One remarkable outcome of these developments was that radical hostility to the socioeconomic order readily converged with the kind of cultural rejection of the Jews that was usually associated with the political right. The coming together of the sensibility of the anti-Enlightenment left with that of the racially motivated far right over the question of Israel has been one of the most striking developments in recent decades. From this new standpoint, Israel became a standalone oppressive state that combined the worst features associated with the history of its cursed people and the exploitative imperative of global capitalism.

And finally, from the 1990s onwards, the West’s recently established Muslim immigrant communities became increasingly vociferous in their denunciations of Israel. Many Muslim youths , who came to regard their local Jewish community as part of the enemy camp, started to express their anger and frustration in a language that depicted Jews and Zionism as interchangeable enemies. One, arguably unexpected consequence of their campaigning was to erode the cultural barriers in Europe that in the postwar period had prevented the open expression of anti-Semitism. Their campaigning, alongside the growing tendency to pathologise Israel, gave permission to others to shake off their inhibitions about voicing anti-Jewish sentiments.

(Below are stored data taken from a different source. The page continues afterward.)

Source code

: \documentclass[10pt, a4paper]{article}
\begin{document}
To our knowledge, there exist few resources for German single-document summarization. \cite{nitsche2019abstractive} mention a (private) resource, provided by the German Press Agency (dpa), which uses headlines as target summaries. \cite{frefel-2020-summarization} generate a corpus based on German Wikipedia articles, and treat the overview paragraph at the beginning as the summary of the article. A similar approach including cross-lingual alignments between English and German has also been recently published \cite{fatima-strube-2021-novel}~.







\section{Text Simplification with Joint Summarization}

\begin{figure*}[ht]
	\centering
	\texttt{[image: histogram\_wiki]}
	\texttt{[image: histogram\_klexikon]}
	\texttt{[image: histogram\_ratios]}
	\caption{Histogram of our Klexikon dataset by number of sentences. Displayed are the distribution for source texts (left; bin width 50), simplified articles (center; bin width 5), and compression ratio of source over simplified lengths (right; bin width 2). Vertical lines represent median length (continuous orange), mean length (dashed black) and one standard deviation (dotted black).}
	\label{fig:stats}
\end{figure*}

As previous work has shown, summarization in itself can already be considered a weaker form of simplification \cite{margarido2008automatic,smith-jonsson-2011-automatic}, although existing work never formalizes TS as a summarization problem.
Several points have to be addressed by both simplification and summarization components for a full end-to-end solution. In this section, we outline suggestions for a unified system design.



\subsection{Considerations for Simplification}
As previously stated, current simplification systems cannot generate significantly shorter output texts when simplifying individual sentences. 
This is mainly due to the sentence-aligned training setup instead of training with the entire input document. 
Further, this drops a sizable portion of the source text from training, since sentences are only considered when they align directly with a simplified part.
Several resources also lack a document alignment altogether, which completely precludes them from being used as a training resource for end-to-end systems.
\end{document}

Although anti-Semitism is still not respectable, it has gained a significant degree of influence in Western societies. For some, attacking Jews and their institutions is justified on the grounds that it represents a blow against the ultimate enemy: Israel. Some reject Israel because it serves as a convenient symbol of the West. For others, Israel has become the focus of their bad faith. In a world of uncertainty and confusion, Israel and its people are regarded as a unique repository of evil. None of these sentiments bears the slightest resemblance to the legitimate anti-Zionist tradition of the past, which was motivated by an honest view of what was in the best interests of Palestinians and Jews. Most of the current critics of Israel possess very different motives. Instead of raising genuine questions and criticisms, they communicate a diffuse sense of anger and passion. As Sartre suggested, the source of such passion has little to do with the target of the outburst – which is why, whatever happens in Israel and Gaza, it will do little to temper contemporary Western fear and loathing of Zionism / the Jews.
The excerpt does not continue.